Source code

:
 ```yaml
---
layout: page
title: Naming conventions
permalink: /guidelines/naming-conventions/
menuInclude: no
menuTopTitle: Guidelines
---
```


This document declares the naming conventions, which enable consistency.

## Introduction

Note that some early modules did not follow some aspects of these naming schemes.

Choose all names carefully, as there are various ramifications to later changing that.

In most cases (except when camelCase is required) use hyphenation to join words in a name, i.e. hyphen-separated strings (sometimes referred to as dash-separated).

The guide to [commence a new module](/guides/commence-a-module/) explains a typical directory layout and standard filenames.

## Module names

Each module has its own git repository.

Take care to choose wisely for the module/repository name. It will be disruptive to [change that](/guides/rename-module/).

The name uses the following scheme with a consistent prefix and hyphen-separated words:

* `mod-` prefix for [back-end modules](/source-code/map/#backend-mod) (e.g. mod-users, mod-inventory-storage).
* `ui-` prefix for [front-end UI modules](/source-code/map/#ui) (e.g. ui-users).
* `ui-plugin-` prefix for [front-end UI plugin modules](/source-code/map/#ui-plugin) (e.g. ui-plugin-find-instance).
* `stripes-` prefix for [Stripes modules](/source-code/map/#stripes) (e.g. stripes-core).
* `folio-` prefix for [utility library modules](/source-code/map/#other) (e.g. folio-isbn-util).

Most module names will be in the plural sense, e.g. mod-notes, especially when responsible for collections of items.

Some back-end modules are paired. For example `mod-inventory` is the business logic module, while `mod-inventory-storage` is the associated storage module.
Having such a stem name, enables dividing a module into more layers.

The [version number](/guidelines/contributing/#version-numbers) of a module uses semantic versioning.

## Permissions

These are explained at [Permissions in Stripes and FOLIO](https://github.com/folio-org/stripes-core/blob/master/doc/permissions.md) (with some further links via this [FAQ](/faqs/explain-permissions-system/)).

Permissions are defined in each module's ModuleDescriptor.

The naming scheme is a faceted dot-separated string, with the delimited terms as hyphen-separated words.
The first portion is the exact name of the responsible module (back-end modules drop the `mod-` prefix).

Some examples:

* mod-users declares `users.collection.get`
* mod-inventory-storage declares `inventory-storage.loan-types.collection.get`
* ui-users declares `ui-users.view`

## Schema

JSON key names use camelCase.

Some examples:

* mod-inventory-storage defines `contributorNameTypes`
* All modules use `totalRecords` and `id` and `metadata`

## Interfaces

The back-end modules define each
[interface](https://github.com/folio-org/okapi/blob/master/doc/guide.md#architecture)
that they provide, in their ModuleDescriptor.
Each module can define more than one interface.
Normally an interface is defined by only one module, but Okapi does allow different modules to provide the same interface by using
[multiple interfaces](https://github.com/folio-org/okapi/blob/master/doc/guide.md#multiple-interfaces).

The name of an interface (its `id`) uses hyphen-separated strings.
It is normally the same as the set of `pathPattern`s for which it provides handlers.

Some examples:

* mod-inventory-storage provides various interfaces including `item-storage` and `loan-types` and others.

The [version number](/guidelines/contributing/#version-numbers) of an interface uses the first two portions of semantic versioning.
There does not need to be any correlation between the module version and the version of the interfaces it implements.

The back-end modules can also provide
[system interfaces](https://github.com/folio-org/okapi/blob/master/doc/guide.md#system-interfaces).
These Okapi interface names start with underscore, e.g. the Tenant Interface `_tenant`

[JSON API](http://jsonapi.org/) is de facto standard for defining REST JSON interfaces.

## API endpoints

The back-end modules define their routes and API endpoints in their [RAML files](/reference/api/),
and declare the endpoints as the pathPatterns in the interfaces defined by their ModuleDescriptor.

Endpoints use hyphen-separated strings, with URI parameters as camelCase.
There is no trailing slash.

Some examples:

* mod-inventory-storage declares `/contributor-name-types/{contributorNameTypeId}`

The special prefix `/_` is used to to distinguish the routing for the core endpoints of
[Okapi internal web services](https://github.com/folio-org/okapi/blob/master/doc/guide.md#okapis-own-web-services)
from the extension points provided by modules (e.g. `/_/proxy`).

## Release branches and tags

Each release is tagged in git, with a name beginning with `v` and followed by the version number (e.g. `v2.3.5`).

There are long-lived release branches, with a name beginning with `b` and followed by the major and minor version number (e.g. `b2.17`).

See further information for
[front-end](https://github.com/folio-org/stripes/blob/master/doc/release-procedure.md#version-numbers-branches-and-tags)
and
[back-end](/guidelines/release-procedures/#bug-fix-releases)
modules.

^^^^^^^^

ASSIGNED TASK:
What you should produce is an exact restatement of all the material.

THE ANSWER:
Source code

:
 ```yaml
---
layout: page
title: Naming conventions
permalink: /guidelines/naming-conventions/
menuInclude: no
menuTopTitle: Guidelines
---
```


This document declares the naming conventions, which enable consistency.

## Introduction

Note that some early modules did not follow some aspects of these naming schemes.

Choose all names carefully, as there are various ramifications to later changing that.

In most cases (except when camelCase is required) use hyphenation to join words in a name, i.e. hyphen-separated strings (sometimes referred to as dash-separated).

The guide to [commence a new module](/guides/commence-a-module/) explains a typical directory layout and standard filenames.

## Module names

Each module has its own git repository.

Take care to choose wisely for the module/repository name. It will be disruptive to [change that](/guides/rename-module/).

The name uses the following scheme with a consistent prefix and hyphen-separated words:

* `mod-` prefix for [back-end modules](/source-code/map/#backend-mod) (e.g. mod-users, mod-inventory-storage).
* `ui-` prefix for [front-end UI modules](/source-code/map/#ui) (e.g. ui-users).
* `ui-plugin-` prefix for [front-end UI plugin modules](/source-code/map/#ui-plugin) (e.g. ui-plugin-find-instance).
* `stripes-` prefix for [Stripes modules](/source-code/map/#stripes) (e.g. stripes-core).
* `folio-` prefix for [utility library modules](/source-code/map/#other) (e.g. folio-isbn-util).

Most module names will be in the plural sense, e.g. mod-notes, especially when responsible for collections of items.

Some back-end modules are paired. For example `mod-inventory` is the business logic module, while `mod-inventory-storage` is the associated storage module.
Having such a stem name, enables dividing a module into more layers.

The [version number](/guidelines/contributing/#version-numbers) of a module uses semantic versioning.

## Permissions

These are explained at [Permissions in Stripes and FOLIO](https://github.com/folio-org/stripes-core/blob/master/doc/permissions.md) (with some further links via this [FAQ](/faqs/explain-permissions-system/)).

Permissions are defined in each module's ModuleDescriptor.

The naming scheme is a faceted dot-separated string, with the delimited terms as hyphen-separated words.
The first portion is the exact name of the responsible module (back-end modules drop the `mod-` prefix).

Some examples:

* mod-users declares `users.collection.get`
* mod-inventory-storage declares `inventory-storage.loan-types.collection.get`
* ui-users declares `ui-users.view`

## Schema

JSON key names use camelCase.

Some examples:

* mod-inventory-storage defines `contributorNameTypes`
* All modules use `totalRecords` and `id` and `metadata`

## Interfaces

The back-end modules define each
[interface](https://github.com/folio-org/okapi/blob/master/doc/guide.md#architecture)
that they provide, in their ModuleDescriptor.
Each module can define more than one interface.
Normally an interface is defined by only one module, but Okapi does allow different modules to provide the same interface by using
[multiple interfaces](https://github.com/folio-org/okapi/blob/master/doc/guide.md#multiple-interfaces).

The name of an interface (its `id`) uses hyphen-separated strings.
It is normally the same as the set of `pathPattern`s for which it provides handlers.

Some examples:

* mod-inventory-storage provides various interfaces including `item-storage` and `loan-types` and others.

The [version number](/guidelines/contributing/#version-numbers) of an interface uses the first two portions of semantic versioning.
There does not need to be any correlation between the module version and the version of the interfaces it implements.

The back-end modules can also provide
[system interfaces](https://github.com/folio-org/okapi/blob/master/doc/guide.md#system-interfaces).
These Okapi interface names start with underscore, e.g. the Tenant Interface `_tenant`

[JSON API](http://jsonapi.org/) is de facto standard for defining REST JSON interfaces.

## API endpoints

The back-end modules define their routes and API endpoints in their [RAML files](/reference/api/),
and declare the endpoints as the pathPatterns in the interfaces defined by their ModuleDescriptor.

Endpoints use hyphen-separated strings, with URI parameters as camelCase.
There is no trailing slash.

Some examples:

* mod-inventory-storage declares `/contributor-name-types/{contributorNameTypeId}`

The special prefix `/_` is used to to distinguish the routing for the core endpoints of
[Okapi internal web services](https://github.com/folio-org/okapi/blob/master/doc/guide.md#okapis-own-web-services)
from the extension points provided by modules (e.g. `/_/proxy`).

## Release branches and tags

Each release is tagged in git, with a name beginning with `v` and followed by the version number (e.g. `v2.3.5`).

There are long-lived release branches, with a name beginning with `b` and followed by the major and minor version number (e.g. `b2.17`).

See further information for
[front-end](https://github.com/folio-org/stripes/blob/master/doc/release-procedure.md#version-numbers-branches-and-tags)
and
[back-end](/guidelines/release-procedures/#bug-fix-releases)
modules.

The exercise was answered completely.